The Hirsch index (h-index) is considered a novel metric for research productivity and impact, and it has been extensively studied and validated in a variety of medical disciplines, including emergency medicine, radiology, and surgery. Jorge Hirsch first proposed the concept of h-index, which has a value of h if h number of articles were published and each of them was cited h times. It has been shown that the h-index more accurately predicts future research productivity than the traditional bibliometric measures.

One may find their h-index from the Scopus database. Having said that, there are certain limitations with the h-index. Firstly, it lags behind real time publications and citations, as the database isn’t updated instantaneously. Secondly, it does not take into consideration the order and contribution of authors.

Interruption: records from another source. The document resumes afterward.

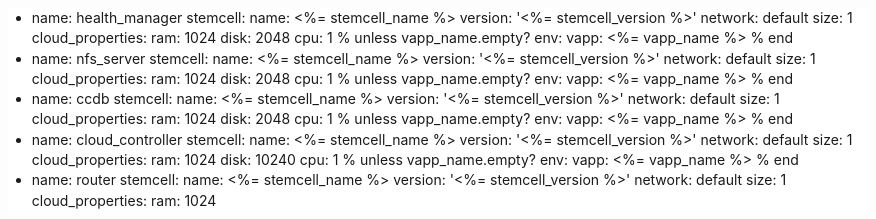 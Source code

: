 - name: health_manager
  stemcell:
    name: <%= stemcell_name %>
    version: '<%= stemcell_version %>'
  network: default
  size: 1
  cloud_properties:
    ram: 1024
    disk: 2048
    cpu: 1
% unless vapp_name.empty?
  env:
    vapp: <%= vapp_name %>
% end
- name: nfs_server
  stemcell:
    name: <%= stemcell_name %>
    version: '<%= stemcell_version %>'
  network: default
  size: 1
  cloud_properties:
    ram: 1024
    disk: 2048
    cpu: 1
% unless vapp_name.empty?
  env:
    vapp: <%= vapp_name %>
% end
- name: ccdb
  stemcell:
    name: <%= stemcell_name %>
    version: '<%= stemcell_version %>'
  network: default
  size: 1
  cloud_properties:
    ram: 1024
    disk: 2048
    cpu: 1
% unless vapp_name.empty?
  env:
    vapp: <%= vapp_name %>
% end
- name: cloud_controller
  stemcell:
    name: <%= stemcell_name %>
    version: '<%= stemcell_version %>'
  network: default
  size: 1
  cloud_properties:
    ram: 1024
    disk: 10240
    cpu: 1
% unless vapp_name.empty?
  env:
    vapp: <%= vapp_name %>
% end
- name: router
  stemcell:
    name: <%= stemcell_name %>
    version: '<%= stemcell_version %>'
  network: default
  size: 1
  cloud_properties:
    ram: 1024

In addition, it does not discriminate between the favourable and unfavourable citations. Finally, research completed by the same author at different institutions are not aggregated to accurately reflect the true h-index. Despite these limitations, the h-index is validated and correlates very well with academic attributes and research productivity. In fact, in some US academic medical centres, the h-index is a factor of consideration of academic promotion and hiring.

What if one uses self-citation to artificially inflate the h-index? Surely, strategic self-citation as manipulation tactics has been reported and criticized. The Scopus database has the function of removing self-citations to judge the magnitude of inflation. Thankfully, this has been shown to be a minor issue rather.

As academia becomes increasingly aware of the h-index, each of us can help keep the database up to date by self-reporting to Scopus. We should encourage more collaborative effort to carry out high quality research that would ultimately impact healthcare. By the way, if you are considering to pursue a graduate degree involving research, it probably doesn’t hurt to look up the h-indexes of potential supervisors.

*Part of this blog was adopted from Hu J, et al., An Evaluation of h-index as a Measure of Research Productivity Among Canadian Academic Plastic Surgeons. Can J Plastic Surgery. 26(1): 5-10. 2018.